Current Research


Remaking the City  Fall ’19, Cornell Tech

Society members are differentiated by many factors such as age, gender, class, ethnicity, dis/ability, and religion. As such, each societal group holds a different claim for what it means to have a good life. These claims can be conflictual, leaving certain needs and interests unfulfilled by the hegemony ordering a society. The problem is that such hegemonic order is often unmarked, implicitly inscribed in daily practices, and well entrenched into our systems. It is hard to articulate, contest, or expand with differentiated practices. It does not help that our contemporary designed worlds are built on seamless and user-friendly experience, which erodes the patience and cognitive capacity necessary for sitting with what is fractious or “unfriendly” such as difference. My doctoral work, spanning three years of research collaborations with various groups on Roosevelt Island, has probed how we surface and deal with difference using art, participatory design, and design pedagogy.
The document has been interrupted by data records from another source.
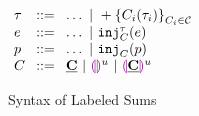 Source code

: 
\begin{figure}[ht]
  $\arraycolsep=4pt\begin{array}{lll}
      \tau & ::= & \ldots ~\vert~ \tlabeledsum{C_i(\tau_i)}_{C_i \in \C} \\
      e    & ::= & \ldots ~\vert~ \hinj{C}{\tau}{e}                      \\
      p    & ::= & \ldots ~\vert~ \hinjp{C}{p}                           \\
      C    & ::= & \tagC ~\vert~ \tagehole{u} ~\vert~ \taghole{\tagC}{u}
    \end{array}$
  \caption{Syntax of Labeled Sums}
  \label{fig:labeled-sums-syntax}
\end{figure}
My explorations around difference are informed by three stances from political philosophy. The first stance sees a resolution to difference in deliberations during which diverse groups could find moments of commonality as they work towards a shared goal. The second stance advocates opening up our minds, hearts, and institutions to deep pluralism through introspections, ethical curiosity, and “gritted-teeth” tolerance. The third stance concedes to the antagonism inherent to human relations. It envisions a distributive power model where diverse voices carry out contestational labor, constantly transforming hegemonic values, and devising an agonistic set of ethos as the common ground among a differentiated populace. In my dissertation, I am currently writing on how design has worked to activate these stances. I am also working on a design framework for explorative agonism as a meeting point between deep pluralism and agonism. This framework puts participants in a hypothetical position of power not possible in real life, affording them opportunities to propose ruptures in the hegemonic order, test these ruptures through agonistic encounters, and retreat back to a protected enclave for healing and reflection.